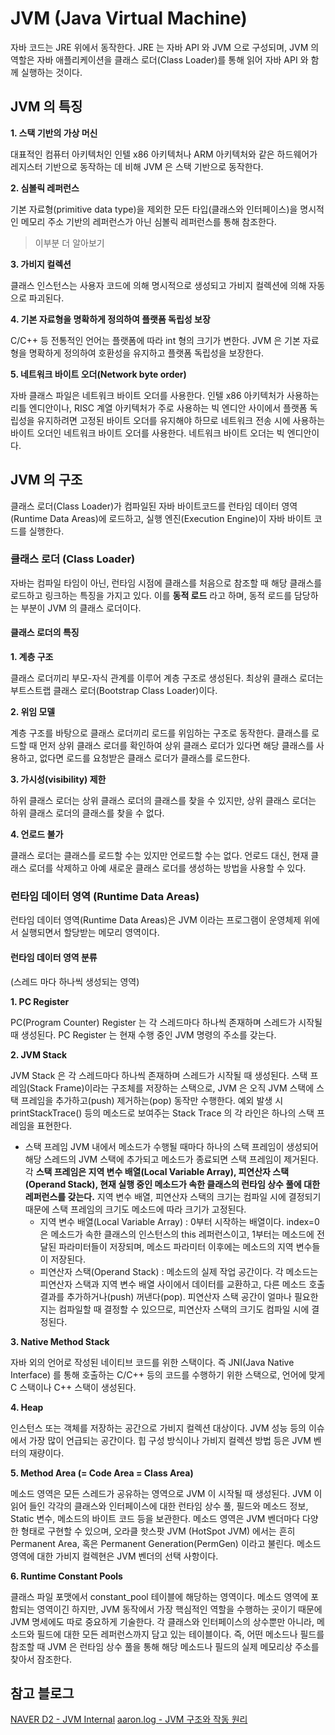# JVM (Java Virtual Machine)

자바 코드는 JRE 위에서 동작한다. JRE 는 자바 API 와 JVM 으로 구성되며, JVM 의 역할은 자바 애플리케이션을 클래스 로더(Class Loader)를 통해 읽어 자바 API 와 함께 실행하는 것이다.


## JVM 의 특징

**1. 스택 기반의 가상 머신**

대표적인 컴퓨터 아키텍처인 인텔 x86 아키텍처나 ARM 아키텍처와 같은 하드웨어가 레지스터 기반으로 동작하는 데 비해 JVM 은 스택 기반으로 동작한다.

**2. 심볼릭 레퍼런스**

기본 자료형(primitive data type)을 제외한 모든 타입(클래스와 인터페이스)을 명시적인 메모리 주소 기반의 레퍼런스가 아닌 심볼릭 레퍼런스를 통해 참조한다.

> 이부분 더 알아보기

**3. 가비지 컬렉션**

클래스 인스턴스는 사용자 코드에 의해 명시적으로 생성되고 가비지 컬렉션에 의해 자동으로 파괴된다.

**4. 기본 자료형을 명확하게 정의하여 플랫폼 독립성 보장**

C/C++ 등 전통적인 언어는 플랫폼에 따라 int 형의 크기가 변한다. JVM 은 기본 자료형을 명확하게 정의하여 호환성을 유지하고 플랫폼 독립성을 보장한다.

**5. 네트워크 바이트 오더(Network byte order)**

자바 클래스 파일은 네트워크 바이트 오더를 사용한다. 
인텔 x86 아키텍처가 사용하는 리틀 엔디안이나, RISC 계열 아키텍처가 주로 사용하는 빅 엔디안 사이에서 플랫폼 독립성을 유지하려면 고정된 바이트 오더를 유지해야 하므로 
네트워크 전송 시에 사용하는 바이트 오더인 네트워크 바이트 오더를 사용한다.
네트워크 바이트 오더는 빅 엔디안이다.

## JVM 의 구조

클래스 로더(Class Loader)가 컴파일된 자바 바이트코드를 런타임 데이터 영역(Runtime Data Areas)에 로드하고, 실행 엔진(Execution Engine)이 자바 바이트 코드를 실행한다.

### 클래스 로더 (Class Loader)

자바는 컴파일 타임이 아닌, 런타임 시점에 클래스를 처음으로 참조할 때 해당 클래스를 로드하고 링크하는 특징을 가지고 있다. 
이를 **동적 로드** 라고 하며, 동적 로드를 담당하는 부분이 JVM 의 클래스 로더이다.

#### 클래스 로더의 특징

**1. 계층 구조**

클래스 로더끼리 부모-자식 관계를 이루어 계층 구조로 생성된다. 최상위 클래스 로더는 부트스트랩 클래스 로더(Bootstrap Class Loader)이다.

**2. 위임 모델**

계층 구조를 바탕으로 클래스 로더끼리 로드를 위임하는 구조로 동작한다. 
클래스를 로드할 때 먼저 상위 클래스 로더를 확인하여 상위 클래스 로더가 있다면 해당 클래스를 사용하고, 없다면 로드를 요청받은 클래스 로더가 클래스를 로드한다.

**3. 가시성(visibility) 제한**

하위 클래스 로더는 상위 클래스 로더의 클래스를 찾을 수 있지만, 상위 클래스 로더는 하위 클래스 로더의 클래스를 찾을 수 없다.

**4. 언로드 불가**

클래스 로더는 클래스를 로드할 수는 있지만 언로드할 수는 없다. 언로드 대신, 현재 클래스 로더를 삭제하고 아예 새로운 클래스 로더를 생성하는 방법을 사용할 수 있다.




### 런타임 데이터 영역 (Runtime Data Areas)

런타임 데이터 영역(Runtime Data Areas)은 JVM 이라는 프로그램이 운영체제 위에서 실행되면서 할당받는 메모리 영역이다. 

#### 런타임 데이터 영역 분류

(스레드 마다 하나씩 생성되는 영역)

**1. PC Register**

PC(Program Counter) Register 는 각 스레드마다 하나씩 존재하며 스레드가 시작될 때 생성된다.
PC Register 는 현재 수행 중인 JVM 명령의 주소를 갖는다.

**2. JVM Stack**

JVM Stack 은 각 스레드마다 하나씩 존재하며 스레드가 시작될 때 생성된다. 
스택 프레임(Stack Frame)이라는 구조체를 저장하는 스택으로, JVM 은 오직 JVM 스택에 스택 프레임을 추가하고(push) 제거하는(pop) 동작만 수행한다.
예외 발생 시 printStackTrace() 등의 메소드로 보여주는 Stack Trace 의 각 라인은 하나의 스택 프레임을 표현한다.

- 스택 프레임
JVM 내에서 메소드가 수행될 때마다 하나의 스택 프레임이 생성되어 해당 스레드의 JVM 스택에 추가되고 메소드가 종료되면 스택 프레임이 제거된다.
각 **스택 프레임은 지역 변수 배열(Local Variable Array), 피연산자 스택(Operand Stack), 현재 실행 중인 메소드가 속한 클래스의 런타임 상수 풀에 대한 레퍼런스를 갖는다.** 
지역 변수 배열, 피연산자 스택의 크기는 컴파일 시에 결정되기 때문에 스택 프레임의 크기도 메소드에 따라 크기가 고정된다.
  - 지역 변수 배열(Local Variable Array) : 0부터 시작하는 배열이다. index=0 은 메소드가 속한 클래스의 인스턴스의 this 레퍼런스이고, 
    1부터는 메소드에 전달된 파라미터들이 저장되며, 메소드 파라미터 이후에는 메소드의 지역 변수들이 저장된다. 
  - 피연산자 스택(Operand Stack) : 메소드의 실제 작업 공간이다. 각 메소드는 피연산자 스택과 지역 변수 배열 사이에서 데이터를 교환하고, 다른 메소드 호출 결과를 추가하거나(push) 꺼낸다(pop).
    피연산자 스택 공간이 얼마나 필요한지는 컴파일할 때 결정할 수 있으므로, 피연산자 스택의 크기도 컴파일 시에 결정된다.

**3. Native Method Stack**

자바 외의 언어로 작성된 네이티브 코드를 위한 스택이다. 즉 JNI(Java Native Interface) 를 통해 호출하는 C/C++ 등의 코드를 수행하기 위한 스택으로, 언어에 맞게 C 스택이나 C++ 스택이 생성된다.

**4. Heap**

인스턴스 또는 객체를 저장하는 공간으로 가비지 컬렉션 대상이다. JVM 성능 등의 이슈에서 가장 많이 언급되는 공간이다.
힙 구성 방식이나 가비지 컬렉션 방법 등은 JVM 벤터의 재량이다.

**5. Method Area (= Code Area = Class Area)**

메소드 영역은 모든 스레드가 공유하는 영역으로 JVM 이 시작될 때 생성된다. JVM 이 읽어 들인 각각의 클래스와 인터페이스에 대한 런타임 상수 풀, 필드와 메소드 정보, Static 변수, 메소드의 바이트 코드 등을 보관한다.
메소드 영역은 JVM 벤더마다 다양한 형태로 구현할 수 있으며, 오라클 핫스팟 JVM (HotSpot JVM) 에서는 흔히 Permanent Area, 혹은 Permanent Generation(PermGen) 이라고 불린다.
메소드 영역에 대한 가비지 컬렉현은 JVM 벤더의 선택 사항이다.

**6. Runtime Constant Pools**

클래스 파일 포맷에서 constant_pool 테이블에 해당하는 영역이다. 메소드 영역에 포함되는 영역이긴 하지만, JVM 동작에서 가장 핵심적인 역할을 수행하는 곳이기 때문에 JVM 명세에도 따로 중요하게 기술한다.
각 클래스와 인터페이스의 상수뿐만 아니라, 메소드와 필드에 대한 모든 레퍼런스까지 담고 있는 테이블이다. 즉, 어떤 메소드나 필드를 참조할 때 JVM 은 런타임 상수 풀을 통해 해당 메소드나 필드의 실제 메모리상 주소를 찾아서 잠조한다.












## 참고 블로그
[NAVER D2 - JVM Internal](https://d2.naver.com/helloworld/1230)
[aaron.log - JVM 구조와 작동 원리](https://velog.io/@hygoogi/JVM-%EA%B5%AC%EC%A1%B0%EC%99%80-%EC%9E%91%EB%8F%99-%EC%9B%90%EB%A6%AC)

---------------

**THE TASK**. Every line above that includes the string "생성된다" needs to be copied.

**EXERCISE RESULT**.
클래스 로더끼리 부모-자식 관계를 이루어 계층 구조로 생성된다. 최상위 클래스 로더는 부트스트랩 클래스 로더(Bootstrap Class Loader)이다.
PC(Program Counter) Register 는 각 스레드마다 하나씩 존재하며 스레드가 시작될 때 생성된다.
JVM Stack 은 각 스레드마다 하나씩 존재하며 스레드가 시작될 때 생성된다. 
자바 외의 언어로 작성된 네이티브 코드를 위한 스택이다. 즉 JNI(Java Native Interface) 를 통해 호출하는 C/C++ 등의 코드를 수행하기 위한 스택으로, 언어에 맞게 C 스택이나 C++ 스택이 생성된다.
메소드 영역은 모든 스레드가 공유하는 영역으로 JVM 이 시작될 때 생성된다. JVM 이 읽어 들인 각각의 클래스와 인터페이스에 대한 런타임 상수 풀, 필드와 메소드 정보, Static 변수, 메소드의 바이트 코드 등을 보관한다.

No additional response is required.